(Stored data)
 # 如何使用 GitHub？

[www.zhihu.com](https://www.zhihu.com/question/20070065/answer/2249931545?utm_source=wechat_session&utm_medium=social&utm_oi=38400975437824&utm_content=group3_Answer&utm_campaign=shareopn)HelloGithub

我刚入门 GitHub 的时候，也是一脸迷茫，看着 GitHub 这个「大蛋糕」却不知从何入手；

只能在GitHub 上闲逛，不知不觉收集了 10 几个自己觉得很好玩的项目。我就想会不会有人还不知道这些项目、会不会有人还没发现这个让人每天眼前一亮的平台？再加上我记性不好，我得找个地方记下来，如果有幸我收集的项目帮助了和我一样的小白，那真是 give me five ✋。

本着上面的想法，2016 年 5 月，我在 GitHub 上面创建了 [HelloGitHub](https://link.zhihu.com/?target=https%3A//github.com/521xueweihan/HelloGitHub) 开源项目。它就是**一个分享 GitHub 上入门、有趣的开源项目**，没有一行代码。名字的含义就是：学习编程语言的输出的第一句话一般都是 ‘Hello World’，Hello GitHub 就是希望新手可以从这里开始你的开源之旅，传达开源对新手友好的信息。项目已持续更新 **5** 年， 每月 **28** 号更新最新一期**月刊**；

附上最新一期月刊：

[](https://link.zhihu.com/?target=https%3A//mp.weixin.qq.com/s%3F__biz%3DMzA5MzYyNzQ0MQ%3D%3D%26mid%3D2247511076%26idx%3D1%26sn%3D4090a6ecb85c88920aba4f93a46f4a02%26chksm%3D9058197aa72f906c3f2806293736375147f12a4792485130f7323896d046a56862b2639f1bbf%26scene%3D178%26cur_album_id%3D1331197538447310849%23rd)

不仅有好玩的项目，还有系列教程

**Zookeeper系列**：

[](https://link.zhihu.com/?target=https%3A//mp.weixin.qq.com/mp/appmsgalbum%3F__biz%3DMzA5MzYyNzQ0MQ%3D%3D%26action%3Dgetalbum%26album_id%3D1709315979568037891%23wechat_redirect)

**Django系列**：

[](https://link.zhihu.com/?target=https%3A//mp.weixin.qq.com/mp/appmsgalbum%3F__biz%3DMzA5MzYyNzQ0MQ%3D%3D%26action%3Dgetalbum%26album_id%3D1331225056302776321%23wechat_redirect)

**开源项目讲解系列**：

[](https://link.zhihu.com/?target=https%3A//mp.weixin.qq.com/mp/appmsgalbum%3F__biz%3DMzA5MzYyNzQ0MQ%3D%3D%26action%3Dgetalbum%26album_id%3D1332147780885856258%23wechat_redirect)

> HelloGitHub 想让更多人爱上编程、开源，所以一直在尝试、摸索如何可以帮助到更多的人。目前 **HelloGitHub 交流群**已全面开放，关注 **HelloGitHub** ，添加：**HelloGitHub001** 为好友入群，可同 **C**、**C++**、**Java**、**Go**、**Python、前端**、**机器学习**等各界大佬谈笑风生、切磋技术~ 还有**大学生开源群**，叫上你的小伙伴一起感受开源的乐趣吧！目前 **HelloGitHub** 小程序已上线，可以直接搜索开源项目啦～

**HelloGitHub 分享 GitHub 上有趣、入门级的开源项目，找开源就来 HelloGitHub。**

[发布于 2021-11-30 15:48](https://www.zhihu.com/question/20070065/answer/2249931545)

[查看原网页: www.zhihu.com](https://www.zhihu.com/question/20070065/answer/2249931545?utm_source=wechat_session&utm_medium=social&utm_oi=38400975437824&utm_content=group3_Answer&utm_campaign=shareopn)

§ GOAL OF THE EXERCISE
Restate the data exactly, keeping every line intact.

§ SOLUTION TO THIS EXERCISE
 # 如何使用 GitHub？

[www.zhihu.com](https://www.zhihu.com/question/20070065/answer/2249931545?utm_source=wechat_session&utm_medium=social&utm_oi=38400975437824&utm_content=group3_Answer&utm_campaign=shareopn)HelloGithub

我刚入门 GitHub 的时候，也是一脸迷茫，看着 GitHub 这个「大蛋糕」却不知从何入手；

只能在GitHub 上闲逛，不知不觉收集了 10 几个自己觉得很好玩的项目。我就想会不会有人还不知道这些项目、会不会有人还没发现这个让人每天眼前一亮的平台？再加上我记性不好，我得找个地方记下来，如果有幸我收集的项目帮助了和我一样的小白，那真是 give me five ✋。

本着上面的想法，2016 年 5 月，我在 GitHub 上面创建了 [HelloGitHub](https://link.zhihu.com/?target=https%3A//github.com/521xueweihan/HelloGitHub) 开源项目。它就是**一个分享 GitHub 上入门、有趣的开源项目**，没有一行代码。名字的含义就是：学习编程语言的输出的第一句话一般都是 ‘Hello World’，Hello GitHub 就是希望新手可以从这里开始你的开源之旅，传达开源对新手友好的信息。项目已持续更新 **5** 年， 每月 **28** 号更新最新一期**月刊**；

附上最新一期月刊：

[](https://link.zhihu.com/?target=https%3A//mp.weixin.qq.com/s%3F__biz%3DMzA5MzYyNzQ0MQ%3D%3D%26mid%3D2247511076%26idx%3D1%26sn%3D4090a6ecb85c88920aba4f93a46f4a02%26chksm%3D9058197aa72f906c3f2806293736375147f12a4792485130f7323896d046a56862b2639f1bbf%26scene%3D178%26cur_album_id%3D1331197538447310849%23rd)

不仅有好玩的项目，还有系列教程

**Zookeeper系列**：

[](https://link.zhihu.com/?target=https%3A//mp.weixin.qq.com/mp/appmsgalbum%3F__biz%3DMzA5MzYyNzQ0MQ%3D%3D%26action%3Dgetalbum%26album_id%3D1709315979568037891%23wechat_redirect)

**Django系列**：

[](https://link.zhihu.com/?target=https%3A//mp.weixin.qq.com/mp/appmsgalbum%3F__biz%3DMzA5MzYyNzQ0MQ%3D%3D%26action%3Dgetalbum%26album_id%3D1331225056302776321%23wechat_redirect)

**开源项目讲解系列**：

[](https://link.zhihu.com/?target=https%3A//mp.weixin.qq.com/mp/appmsgalbum%3F__biz%3DMzA5MzYyNzQ0MQ%3D%3D%26action%3Dgetalbum%26album_id%3D1332147780885856258%23wechat_redirect)

> HelloGitHub 想让更多人爱上编程、开源，所以一直在尝试、摸索如何可以帮助到更多的人。目前 **HelloGitHub 交流群**已全面开放，关注 **HelloGitHub** ，添加：**HelloGitHub001** 为好友入群，可同 **C**、**C++**、**Java**、**Go**、**Python、前端**、**机器学习**等各界大佬谈笑风生、切磋技术~ 还有**大学生开源群**，叫上你的小伙伴一起感受开源的乐趣吧！目前 **HelloGitHub** 小程序已上线，可以直接搜索开源项目啦～

**HelloGitHub 分享 GitHub 上有趣、入门级的开源项目，找开源就来 HelloGitHub。**

[发布于 2021-11-30 15:48](https://www.zhihu.com/question/20070065/answer/2249931545)

[查看原网页: www.zhihu.com](https://www.zhihu.com/question/20070065/answer/2249931545?utm_source=wechat_session&utm_medium=social&utm_oi=38400975437824&utm_content=group3_Answer&utm_campaign=shareopn)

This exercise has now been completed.